**The task**
The answer must consist of every record below, reproduced exactly.

[Dataset entries]
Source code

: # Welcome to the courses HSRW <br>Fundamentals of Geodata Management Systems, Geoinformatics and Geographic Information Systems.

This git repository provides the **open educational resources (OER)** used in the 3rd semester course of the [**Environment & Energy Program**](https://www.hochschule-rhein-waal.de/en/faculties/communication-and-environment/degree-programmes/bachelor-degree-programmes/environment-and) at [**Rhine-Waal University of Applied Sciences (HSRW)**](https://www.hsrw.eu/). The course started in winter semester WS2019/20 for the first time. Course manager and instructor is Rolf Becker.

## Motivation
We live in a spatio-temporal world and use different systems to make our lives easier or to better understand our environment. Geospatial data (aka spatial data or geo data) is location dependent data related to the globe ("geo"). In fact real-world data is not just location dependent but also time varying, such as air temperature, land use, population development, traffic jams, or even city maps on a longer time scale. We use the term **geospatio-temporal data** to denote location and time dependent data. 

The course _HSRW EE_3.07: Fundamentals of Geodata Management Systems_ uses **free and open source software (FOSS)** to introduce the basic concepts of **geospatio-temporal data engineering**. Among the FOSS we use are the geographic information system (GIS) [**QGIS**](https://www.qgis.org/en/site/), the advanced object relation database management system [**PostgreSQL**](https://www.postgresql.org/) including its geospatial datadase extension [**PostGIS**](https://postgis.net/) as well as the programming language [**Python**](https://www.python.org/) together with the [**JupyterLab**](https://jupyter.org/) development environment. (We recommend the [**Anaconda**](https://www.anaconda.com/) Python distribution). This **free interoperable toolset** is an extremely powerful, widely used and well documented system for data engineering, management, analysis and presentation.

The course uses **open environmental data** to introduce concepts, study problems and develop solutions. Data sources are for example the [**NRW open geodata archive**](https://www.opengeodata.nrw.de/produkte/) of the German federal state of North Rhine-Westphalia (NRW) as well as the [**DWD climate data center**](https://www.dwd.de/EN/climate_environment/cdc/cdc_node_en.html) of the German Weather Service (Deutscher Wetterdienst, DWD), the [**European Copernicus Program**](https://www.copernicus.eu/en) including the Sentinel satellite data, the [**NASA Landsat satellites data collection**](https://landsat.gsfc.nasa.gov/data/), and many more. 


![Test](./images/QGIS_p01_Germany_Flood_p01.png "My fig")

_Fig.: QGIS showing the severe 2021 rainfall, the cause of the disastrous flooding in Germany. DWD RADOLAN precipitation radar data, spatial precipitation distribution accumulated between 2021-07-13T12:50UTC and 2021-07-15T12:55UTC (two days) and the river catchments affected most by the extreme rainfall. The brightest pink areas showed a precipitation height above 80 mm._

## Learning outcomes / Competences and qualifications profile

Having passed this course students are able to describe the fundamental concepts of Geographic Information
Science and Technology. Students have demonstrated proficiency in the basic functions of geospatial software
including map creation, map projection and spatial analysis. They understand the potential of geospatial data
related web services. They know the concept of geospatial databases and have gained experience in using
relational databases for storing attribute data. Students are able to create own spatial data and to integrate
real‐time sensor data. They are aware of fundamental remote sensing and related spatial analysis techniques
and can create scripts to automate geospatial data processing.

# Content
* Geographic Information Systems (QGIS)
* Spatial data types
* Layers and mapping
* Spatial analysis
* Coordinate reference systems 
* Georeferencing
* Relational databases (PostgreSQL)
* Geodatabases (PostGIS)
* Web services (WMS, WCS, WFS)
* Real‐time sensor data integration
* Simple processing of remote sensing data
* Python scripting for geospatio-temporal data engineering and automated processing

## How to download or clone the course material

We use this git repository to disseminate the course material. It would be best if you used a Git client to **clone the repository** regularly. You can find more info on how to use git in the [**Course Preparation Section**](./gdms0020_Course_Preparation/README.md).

**Result of the exercise**
Source code

: # Welcome to the courses HSRW <br>Fundamentals of Geodata Management Systems, Geoinformatics and Geographic Information Systems.

This git repository provides the **open educational resources (OER)** used in the 3rd semester course of the [**Environment & Energy Program**](https://www.hochschule-rhein-waal.de/en/faculties/communication-and-environment/degree-programmes/bachelor-degree-programmes/environment-and) at [**Rhine-Waal University of Applied Sciences (HSRW)**](https://www.hsrw.eu/). The course started in winter semester WS2019/20 for the first time. Course manager and instructor is Rolf Becker.

## Motivation
We live in a spatio-temporal world and use different systems to make our lives easier or to better understand our environment. Geospatial data (aka spatial data or geo data) is location dependent data related to the globe ("geo"). In fact real-world data is not just location dependent but also time varying, such as air temperature, land use, population development, traffic jams, or even city maps on a longer time scale. We use the term **geospatio-temporal data** to denote location and time dependent data. 

The course _HSRW EE_3.07: Fundamentals of Geodata Management Systems_ uses **free and open source software (FOSS)** to introduce the basic concepts of **geospatio-temporal data engineering**. Among the FOSS we use are the geographic information system (GIS) [**QGIS**](https://www.qgis.org/en/site/), the advanced object relation database management system [**PostgreSQL**](https://www.postgresql.org/) including its geospatial datadase extension [**PostGIS**](https://postgis.net/) as well as the programming language [**Python**](https://www.python.org/) together with the [**JupyterLab**](https://jupyter.org/) development environment. (We recommend the [**Anaconda**](https://www.anaconda.com/) Python distribution). This **free interoperable toolset** is an extremely powerful, widely used and well documented system for data engineering, management, analysis and presentation.

The course uses **open environmental data** to introduce concepts, study problems and develop solutions. Data sources are for example the [**NRW open geodata archive**](https://www.opengeodata.nrw.de/produkte/) of the German federal state of North Rhine-Westphalia (NRW) as well as the [**DWD climate data center**](https://www.dwd.de/EN/climate_environment/cdc/cdc_node_en.html) of the German Weather Service (Deutscher Wetterdienst, DWD), the [**European Copernicus Program**](https://www.copernicus.eu/en) including the Sentinel satellite data, the [**NASA Landsat satellites data collection**](https://landsat.gsfc.nasa.gov/data/), and many more. 


![Test](./images/QGIS_p01_Germany_Flood_p01.png "My fig")

_Fig.: QGIS showing the severe 2021 rainfall, the cause of the disastrous flooding in Germany. DWD RADOLAN precipitation radar data, spatial precipitation distribution accumulated between 2021-07-13T12:50UTC and 2021-07-15T12:55UTC (two days) and the river catchments affected most by the extreme rainfall. The brightest pink areas showed a precipitation height above 80 mm._

## Learning outcomes / Competences and qualifications profile

Having passed this course students are able to describe the fundamental concepts of Geographic Information
Science and Technology. Students have demonstrated proficiency in the basic functions of geospatial software
including map creation, map projection and spatial analysis. They understand the potential of geospatial data
related web services. They know the concept of geospatial databases and have gained experience in using
relational databases for storing attribute data. Students are able to create own spatial data and to integrate
real‐time sensor data. They are aware of fundamental remote sensing and related spatial analysis techniques
and can create scripts to automate geospatial data processing.

# Content
* Geographic Information Systems (QGIS)
* Spatial data types
* Layers and mapping
* Spatial analysis
* Coordinate reference systems 
* Georeferencing
* Relational databases (PostgreSQL)
* Geodatabases (PostGIS)
* Web services (WMS, WCS, WFS)
* Real‐time sensor data integration
* Simple processing of remote sensing data
* Python scripting for geospatio-temporal data engineering and automated processing

## How to download or clone the course material

We use this git repository to disseminate the course material. It would be best if you used a Git client to **clone the repository** regularly. You can find more info on how to use git in the [**Course Preparation Section**](./gdms0020_Course_Preparation/README.md).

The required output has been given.